#### [ACTIVITY]
Quote all lines below exactly. Images stay out.

Plain-text document sources
>>>>

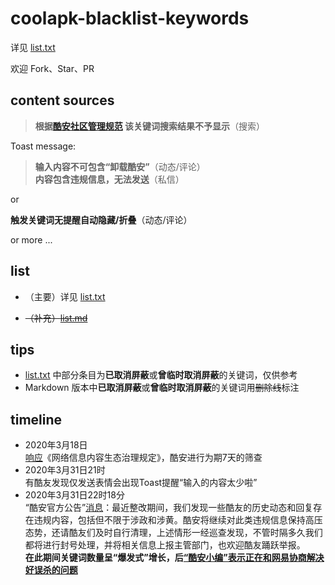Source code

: # coolapk-blacklist-keywords
详见 [list.txt](https://github.com/Coolapk-Fan/coolapk-blacklist-keywords/blob/master/list.txt)

欢迎 Fork、Star、PR
## content sources

> **根据[酷安社区管理规范](https://github.com/Coolapk-Fan/communitySpecification) 该关键词搜索结果不予显示**（搜索）

Toast message: 

> **输入内容不可包含“卸载酷安”**（动态/评论）<br>
 **内容包含违规信息，无法发送**（私信）

 or 
 
 **触发关键词无提醒自动隐藏/折叠**（动态/评论）
 
  or more ...
## list
-  （主要）详见 [list.txt](https://github.com/Coolapk-Fan/coolapk-blacklist-keywords/blob/master/list.txt)

-  ~~（补充）[list.md](https://github.com/Coolapk-Fan/coolapk-blacklist-keywords/blob/master/list.txt)~~
## tips
-  [list.txt](https://github.com/Coolapk-Fan/coolapk-blacklist-keywords/blob/master/list.txt) 中部分条目为**已取消屏蔽**或**曾临时取消屏蔽**的关键词，仅供参考
-  Markdown 版本中**已取消屏蔽**或**曾临时取消屏蔽**的关键词用~~删除线~~标注

## timeline
- 2020年3月18日 <br>[响应](https://www.coolapk.com/feed/17375619)《网络信息内容生态治理规定》，酷安进行为期7天的筛查
- 2020年3月31日21时 <br>有酷友发现仅发送表情会出现Toast提醒“输入的内容太少啦”
- 2020年3月31日22时18分 <br>“酷安官方公告”[消息](https://www.coolapk.com/feed/17734430)：最近整改期间，我们发现一些酷友的历史动态和回复存在违规内容，包括但不限于涉政和涉黄。酷安将继续对此类违规信息保持高压态势，还请酷友们及时自行清理，上述情形一经巡查发现，不管时隔多久我们都将进行封号处理，并将相关信息上报主管部门，也欢迎酷友踊跃举报。 <br>
**在此期间关键词数量呈“爆发式”增长，后[“酷安小编”表示正在和网易协商解决好误杀的问题](https://www.coolapk.com/feed/17783309)**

<<<<

#### [TASK RESULT]
Source code

: # coolapk-blacklist-keywords
详见 [list.txt](https://github.com/Coolapk-Fan/coolapk-blacklist-keywords/blob/master/list.txt)

欢迎 Fork、Star、PR
## content sources

> **根据[酷安社区管理规范](https://github.com/Coolapk-Fan/communitySpecification) 该关键词搜索结果不予显示**（搜索）

Toast message: 

> **输入内容不可包含“卸载酷安”**（动态/评论）<br>
 **内容包含违规信息，无法发送**（私信）

 or 
 
 **触发关键词无提醒自动隐藏/折叠**（动态/评论）
 
  or more ...
## list
-  （主要）详见 [list.txt](https://github.com/Coolapk-Fan/coolapk-blacklist-keywords/blob/master/list.txt)

-  ~~（补充）[list.md](https://github.com/Coolapk-Fan/coolapk-blacklist-keywords/blob/master/list.txt)~~
## tips
-  [list.txt](https://github.com/Coolapk-Fan/coolapk-blacklist-keywords/blob/master/list.txt) 中部分条目为**已取消屏蔽**或**曾临时取消屏蔽**的关键词，仅供参考
-  Markdown 版本中**已取消屏蔽**或**曾临时取消屏蔽**的关键词用~~删除线~~标注

## timeline
- 2020年3月18日 <br>[响应](https://www.coolapk.com/feed/17375619)《网络信息内容生态治理规定》，酷安进行为期7天的筛查
- 2020年3月31日21时 <br>有酷友发现仅发送表情会出现Toast提醒“输入的内容太少啦”
- 2020年3月31日22时18分 <br>“酷安官方公告”[消息](https://www.coolapk.com/feed/17734430)：最近整改期间，我们发现一些酷友的历史动态和回复存在违规内容，包括但不限于涉政和涉黄。酷安将继续对此类违规信息保持高压态势，还请酷友们及时自行清理，上述情形一经巡查发现，不管时隔多久我们都将进行封号处理，并将相关信息上报主管部门，也欢迎酷友踊跃举报。 <br>
**在此期间关键词数量呈“爆发式”增长，后[“酷安小编”表示正在和网易协商解决好误杀的问题](https://www.coolapk.com/feed/17783309)**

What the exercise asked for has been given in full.